Iraqi Family Whose Photograph Went Viral Describe Their Harrowing Journey From Baghdad To Berlin

After arriving in Germany, the family told BuzzFeed News that they want to have their own house and start living normal lives.

BERLIN — Laith Majid can't say exactly what was going through his mind at the moment the photograph was taken, just a blur of emotions. It was more than three weeks ago, and Majid, a refugee from Iraq, was standing on the shore of Kos, having arrived with his family on a rickety dinghy from across the sea in Turkey. Halfway there, the vessel started taking on water, and for an hour it drifted slowly toward Greece, listing perilously to the side.

Daniel Etter, a German photographer on assignment for the New York Times, had been going to the beach of Kos in the early hours of the morning for three days; that was the time when refugee boats tended to wash in. A little after first light, he spotted the dinghy with Majid and his family, a few hundred meters out to sea but barely afloat. As a wave pushed the raft to shore, Etter captured the moment, taking a photograph that would soon go viral, one of the first indelible visuals of the current refugee and migrant crisis: Majid, standing just beyond the tattered raft, clutches his daughter, Nour, and his youngest son, Taha, as tears stream down his face.

On Tuesday evening, at a former army barracks in Berlin that is serving as an emergency housing center for new refugees, Majid and Etter stood face to face once again, reconnecting for the first time since that dramatic morning in Kos.

"Daniel!" Majid cried out happily, the moment he saw Etter stride into the barracks. He ran toward the photographer and give him a warm hug. Nada Adel, Majid's wife, joined in. "You made us so famous!" she said. "All of the people in Iraq are talking about us. They say, who is this great journalist who took such a great picture?"

When the family first met Etter, they told him that they were from Deir Ezzor, in Syria, but they are in fact from Baghdad. They weren't honest, Adel told Etter, because the smugglers who sent them to Kos warned them to not let anyone in Greece know where they really came from.

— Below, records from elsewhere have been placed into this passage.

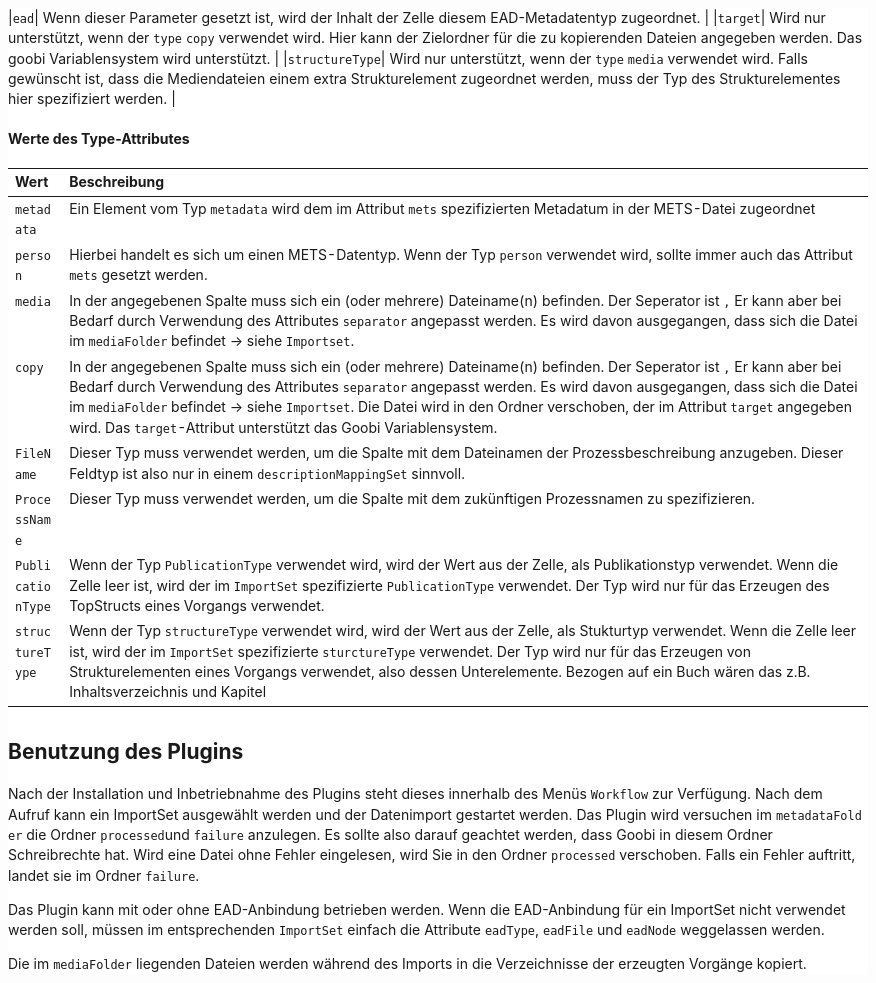 |`ead`| Wenn dieser Parameter gesetzt ist, wird der Inhalt der Zelle diesem EAD-Metadatentyp zugeordnet. |
|`target`| Wird nur unterstützt, wenn der `type` `copy` verwendet wird. Hier kann der Zielordner für die zu kopierenden Dateien angegeben werden. Das goobi Variablensystem wird unterstützt. |
|`structureType`| Wird nur unterstützt, wenn der `type` `media` verwendet wird. Falls gewünscht ist, dass die Mediendateien einem extra Strukturelement zugeordnet werden, muss der Typ des Strukturelementes hier spezifiziert werden. |


#### Werte des Type-Attributes
| Wert | Beschreibung |
| :--- | :--- |
|`metadata`| Ein Element vom Typ `metadata` wird dem im Attribut `mets` spezifizierten Metadatum in der METS-Datei zugeordnet |
| `person`| Hierbei handelt es sich um einen METS-Datentyp. Wenn der Typ `person` verwendet wird, sollte immer auch das Attribut `mets` gesetzt werden. |
|`media`| In der angegebenen Spalte muss sich ein (oder mehrere) Dateiname(n) befinden. Der Seperator ist `,` Er kann aber bei Bedarf durch Verwendung des Attributes `separator` angepasst werden. Es wird davon ausgegangen, dass sich die Datei im `mediaFolder` befindet -> siehe `Importset`.|
|`copy`|In der angegebenen Spalte muss sich ein (oder mehrere) Dateiname(n) befinden. Der Seperator ist `,` Er kann aber bei Bedarf durch Verwendung des Attributes `separator` angepasst werden. Es wird davon ausgegangen, dass sich die Datei im `mediaFolder` befindet -> siehe `Importset`. Die Datei wird in den Ordner verschoben, der im Attribut `target` angegeben wird. Das `target`-Attribut unterstützt das Goobi Variablensystem. |
|`FileName`| Dieser Typ muss verwendet werden, um die Spalte mit dem Dateinamen der Prozessbeschreibung anzugeben. Dieser Feldtyp ist also nur in einem `descriptionMappingSet` sinnvoll.  |
|`ProcessName` | Dieser Typ muss verwendet werden, um die Spalte mit dem zukünftigen Prozessnamen zu spezifizieren.  |
|`PublicationType` | Wenn der Typ `PublicationType` verwendet wird, wird der Wert aus der Zelle, als Publikationstyp verwendet. Wenn die Zelle leer ist, wird der im `ImportSet` spezifizierte `PublicationType` verwendet. Der Typ wird nur für das Erzeugen des TopStructs eines Vorgangs verwendet.|
|`structureType`| Wenn der Typ `structureType` verwendet wird, wird der Wert aus der Zelle, als Stukturtyp verwendet. Wenn die Zelle leer ist, wird der im `ImportSet` spezifizierte `sturctureType` verwendet. Der Typ wird nur für das Erzeugen von Strukturelementen  eines Vorgangs verwendet, also dessen Unterelemente. Bezogen auf ein Buch wären das z.B. Inhaltsverzeichnis und Kapitel |



## Benutzung des Plugins
Nach der Installation und Inbetriebnahme des Plugins steht dieses innerhalb des Menüs `Workflow` zur Verfügung. Nach dem Aufruf kann ein ImportSet ausgewählt werden und der Datenimport gestartet werden. Das Plugin wird versuchen im `metadataFolder` die Ordner `processed`und `failure` anzulegen. Es sollte also darauf geachtet werden, dass Goobi in diesem Ordner Schreibrechte hat. Wird eine Datei ohne Fehler eingelesen, wird Sie in den Ordner `processed` verschoben. Falls ein Fehler auftritt, landet sie im Ordner `failure`.

Das Plugin kann mit oder ohne EAD-Anbindung betrieben werden. Wenn die EAD-Anbindung für ein ImportSet nicht verwendet werden soll, müssen im entsprechenden `ImportSet` einfach die Attribute `eadType`, `eadFile` und `eadNode` weggelassen werden.

Die im `mediaFolder` liegenden Dateien werden während des Imports in die Verzeichnisse der erzeugten Vorgänge kopiert.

"They said if you get to Kos, you don't say you are from Iraq, you say you are from Syria, because otherwise they would send you back to Turkey," said Adel, who was an English teacher in Iraq, and translated for her family during the reunion in Berlin.

"I'm sorry," she said to Etter. "I hope we didn't cause you any trouble."

Etter had been in Munich when he learned that the family had been found in Berlin earlier this week, by a reporter for the German newspaper Bild. The Bild reporter, Til Biermann, was at the barracks interviewing refugees when by chance one of them showed him a photograph of her family from the Times. It was Nada — and Biermann recognized the photograph right away. He later contacted Etter, and passed along Nada's number.

As they sat together, the family filled Etter in on the rest of their story. They fled Iraq in August, Adel explained, after they began to receive death threats and payment demands from a Shiite militia. Having made it to Greece, meanwhile, their voyage was far from over. Over the next several days, they would travel on a ferry boat to mainland Greece, then pack into a large shipping truck — not unlike the one where 71 migrants recently suffocated to death in Austria — before arriving in eastern Europe. Nour, who is 7 years old, had been fully submerged by the frigid waters near the end of the boat journey, and grew ill. "She had a fever, and for three or four days, she wouldn't eat anything," Adel said.

They learned of their fame along the way, from family members who told them the photo had spread across Facebook and the news. Not all the information was correct; some channels reported that Majid had been crying not out of relief, but because he and the two children in his arms were the only survivors of the journey. "They said that me, Mustafa, and Ahmed" — the family's two older sons — "had died," Adel said. (Adel appears partially in the original photograph, bent over in exhaustion next to Majid.)

For two weeks now, the family has been in Germany, most of it at the barracks in Berlin. It is a ramshackle, untenable existence, although the family is for the moment healthy and happy. Nour, wearing a bright purple sweatshirt with butterflies on it, danced happily around the table where Etter and the family sat talking.

"We want to go into our own house," Adel said. "We want to cook, we want to have privacy — here there are shared bathrooms, shared kitchens, it's not good for us."

Still, she is grateful to Germany for taking them in, and hopes to be able to stay. "We hear everything is the best in Germany — they will care for our children, give them a complete education," she said. "Maybe I can find a job as a teacher in English, maybe my husband — he is a very good car mechanic — maybe he can find a job doing that. We don't know if this is a real possibility, or if it is just a dream."

At one point, Majid tried to think back on that morning on the shore.

After a moment, Adel spoke for him. "He was crying because we had so much fear. He was thinking, Why did I put my family through this? Why did I choose to face this death?"

Majid nodded solemnly, then broke into a mischievous smile, and gripped Etter's shoulder.

"You should ask Daniel," he said. "Because when he saw us, he was crying, too."